This is both a follow up post to my earlier post tibbles, data frames and vectors and a query that came up at work.
The central question was how can you extract a column from a tibble as part of a pipe. That might sound straight forward but let’s take a look.
# load packages and create a tibble to work with
library(tibble)
library(dplyr)
test = tibble(id = c("a", "b", "a"), val = c(1, 2, 3))
test
# A tibble: 3 × 2
id val
<chr> <dbl>
1 a 1
2 b 2
3 a 3
Let’s run a quick filter()
and then select()
the values.
test %>%
filter(id == "a") %>%
select(val)
# A tibble: 2 × 1
val
<dbl>
1 1
2 3
But as we saw in my previous post, this is still a tibble, so if we pass it to something expecting a vector it doesn’t work.
test %>%
filter(id == "a") %>%
select(val) %>%
mean()
Warning in mean.default(.): argument is not numeric or logical: returning NA
[1] NA
The best solution to this problem is to use the pull()

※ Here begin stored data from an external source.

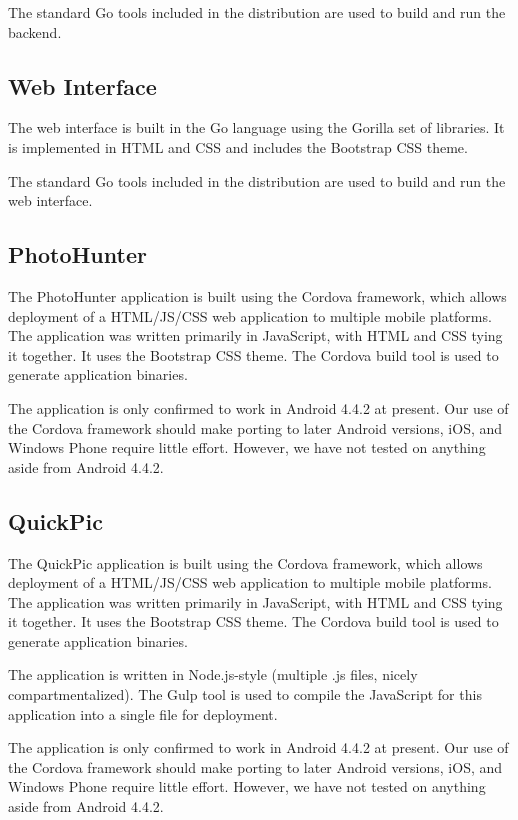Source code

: \documentclass{article}
\begin{document}
The standard Go tools included in the distribution are used to build and run
the backend.

\subsection{Web Interface}

The web interface is built in the Go language using the Gorilla set of
libraries. It is implemented in HTML and CSS and includes the
Bootstrap CSS theme.

The standard Go tools included in the distribution are used to build and run
the web interface.

\subsection{PhotoHunter}

The PhotoHunter application is built using the Cordova framework,
which allows deployment of a HTML/JS/CSS web application to multiple mobile
platforms. The application was written primarily in JavaScript, with HTML and
CSS tying it together. It uses the Bootstrap CSS theme. The Cordova build tool
is used to generate application binaries.

The application is only confirmed to work in Android 4.4.2 at present. Our use
of the Cordova framework should make porting to later Android versions, iOS,
and Windows Phone require little effort. However, we have not tested on
anything aside from Android 4.4.2.

\subsection{QuickPic}

The QuickPic application is built using the Cordova framework,
which allows deployment of a HTML/JS/CSS web application to multiple mobile
platforms. The application was written primarily in JavaScript, with HTML and
CSS tying it together. It uses the Bootstrap CSS theme. The Cordova build tool is used to generate application
binaries.

The application is written in Node.js-style (multiple .js files, nicely
compartmentalized). The Gulp tool is used to compile the JavaScript
for this application into a single file for deployment.

The application is only confirmed to work in Android 4.4.2 at present. Our use
of the Cordova framework should make porting to later Android versions, iOS,
and Windows Phone require little effort. However, we have not tested on
anything aside from Android 4.4.2.
\end{document}
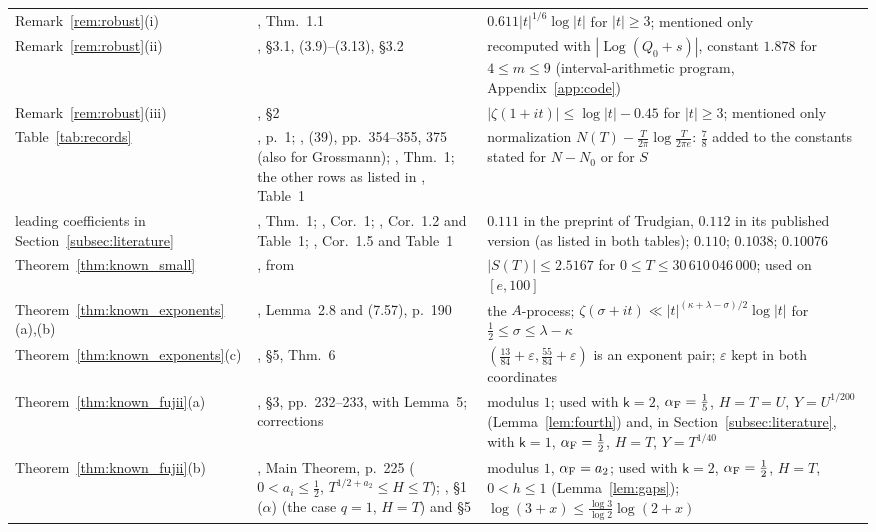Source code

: \documentclass[11pt,a4paper]{article}
\makeatletter
\numberwithin{equation}{section}
\DeclareRobustCommand{\CGref}[1]{\ref{#1}}
\DeclareRobustCommand{\CGcite}[2][]{\if\relax\detokenize{#1}\relax\cite{#2}\else\cite[#1]{#2}\fi}
\let\CG@origref\ref
\newcommand{\CG@gettip}[1]{\@ifundefined{CGTip@#1}{#1}{\csname CGTip@#1\endcsname}}
\newcommand{\CG@getbib}[1]{\@ifundefined{CGBib@#1}{#1}{\csname CGBib@#1\endcsname}}
\DeclareRobustCommand{\CGref}[1]{\pdftooltip{\CG@origref{#1}}{\CG@gettip{#1}}}
\DeclareRobustCommand{\CGcite}[2][]{\pdftooltip{\if\relax\detokenize{#1}\relax\cite{#2}\else\cite[#1]{#2}\fi}{\CG@getbib{#2}}}
\theoremstyle{definition}
\theoremstyle{remark}
\newcommand{\Nz}{N_0} %
\makeatother
\begin{document}
\begin{center}
\begin{longtable}{p{}p{}p{}}
Remark~\CGref{rem:robust}(i) & \CGcite{Revers2026}, Thm.~1.1 & $0.611|t|^{1/6}\log|t|$ for $|t|\ge3$; mentioned only\\
Remark~\CGref{rem:robust}(ii) & \CGcite{Yang2024}, \S3.1, (3.9)--(3.13), \S3.2 & recomputed with $|\operatorname{Log}(Q_0+s)|$, constant $1.878$ for $4\le m\le9$ (interval-arithmetic program, Appendix~\CGref{app:code})\\
Remark~\CGref{rem:robust}(iii) & \CGcite{HiaryLeongYang2024}, \S2 & $|\zeta(1+it)|\le\log|t|-0.45$ for $|t|\ge3$; mentioned only\\
Table~\CGref{tab:records} & \CGcite{VonMangoldt1905}, p.~1; \CGcite{Backlund1918}, (39), pp.~354--355, 375 (also for Grossmann); \CGcite{Trudgian2012}, Thm.~1; the other rows as listed in \CGcite{BellottiWong2025}, Table~1 & normalization $N(T)-\frac T{2\pi}\log\frac T{2\pi e}$: $\frac78$ added to the constants stated for $N-\Nz$ or for $S$\\
leading coefficients in Section~\CGref{subsec:literature} & \CGcite{Trudgian2014}, Thm.~1; \CGcite{PlattTrudgian2015}, Cor.~1; \CGcite{HasanalizadeShenWong2022}, Cor.~1.2 and Table~1; \CGcite{BellottiWong2025}, Cor.~1.5 and Table~1 & $0.111$ in the preprint of Trudgian, $0.112$ in its published version (as listed in both tables); $0.110$; $0.1038$; $0.10076$\\
Theorem~\CGref{thm:known_small} & \CGcite[(1.2)]{BellottiWong2025}, from \CGcite{Platt2017} & $|S(T)|\le2.5167$ for $0\le T\le30\,610\,046\,000$; used on $[e,100]$\\
Theorem~\CGref{thm:known_exponents}(a),(b) & \CGcite{Ivic1985}, Lemma~2.8 and (7.57), p.~190 & the $A$-process; $\zeta(\sigma+it)\ll|t|^{(\kappa+\lambda-\sigma)/2}\log|t|$ for $\frac12\le\sigma\le\lambda-\kappa$\\
Theorem~\CGref{thm:known_exponents}(c) & \CGcite{Bourgain2017}, \S5, Thm.~6 & $(\frac{13}{84}+\varepsilon,\frac{55}{84}+\varepsilon)$ is an exponent pair; $\varepsilon$ kept in both coordinates\\
Theorem~\CGref{thm:known_fujii}(a) & \CGcite{Fujii1974}, \S3, pp.~232--233, with Lemma~5; corrections \CGcite[\S5]{Fujii1981} & modulus $1$; used with $\mathsf k=2$, $\alpha_{\rm F}=\frac15$, $H=T=U$, $Y=U^{1/200}$ (Lemma~\CGref{lem:fourth}) and, in Section~\CGref{subsec:literature}, with $\mathsf k=1$, $\alpha_{\rm F}=\frac12$, $H=T$, $Y=T^{1/40}$\\
Theorem~\CGref{thm:known_fujii}(b) & \CGcite{Fujii1974}, Main Theorem, p.~225 ($0<a_i\le\frac12$, $T^{1/2+a_2}\le H\le T$); \CGcite{Fujii1981}, \S1 ($\alpha$) (the case $q=1$, $H=T$) and \S5 & modulus $1$, $\alpha_{\rm F}=a_2$; used with $\mathsf k=2$, $\alpha_{\rm F}=\frac12$, $H=T$, $0<h\le1$ (Lemma~\CGref{lem:gaps}); $\log(3+x)\le\frac{\log3}{\log2}\log(2+x)$\\

\end{longtable}
\end{center}
\end{document}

function. I missed this function when it first came out in dplyr 0.7.0 but now use it a lot.
# pull() gives us a vector
test %>%
filter(id == "a") %>%
pull(val)
[1] 1 3
# now we don't get an error
test %>%
filter(id == "a") %>%
pull(val) %>%
mean()
[1] 2
As with many, many things in R
there are alternatives and for the moment we are just going to continue to work with a pipe. Some neat alternatives come from a special type of function called an infix function. You use these all the time, +
and %>%
being examples. These infix functions sit between arguments x + y
but they can also be used in a more traditional f(x,y)
manner. To use them in this way you need to use backticks so 2^3 = 8
becomes `^`(2,3) = 8
:
# Power
2 ^ 3
[1] 8
`^`(2,3)
[1] 8
This means that we can use [[]]
and $
like this too. Take our tibble.
test$val
[1] 1 2 3
`$`(test, val)
[1] 1 2 3
or
test[[2]]
[1] 1 2 3
`[[`(test, 2)
[1] 1 2 3
This means we can add an infix function to the end of our pipe.
test %>%
filter(id == "a") %>%
`[[`(2)
[1] 1 3
test %>%
filter(id == "a") %>%
`$`(val)
[1] 1 3
Finally, we could just use getElement()
.
test %>%
filter(id == "a") %>%
getElement("val")
[1] 1 3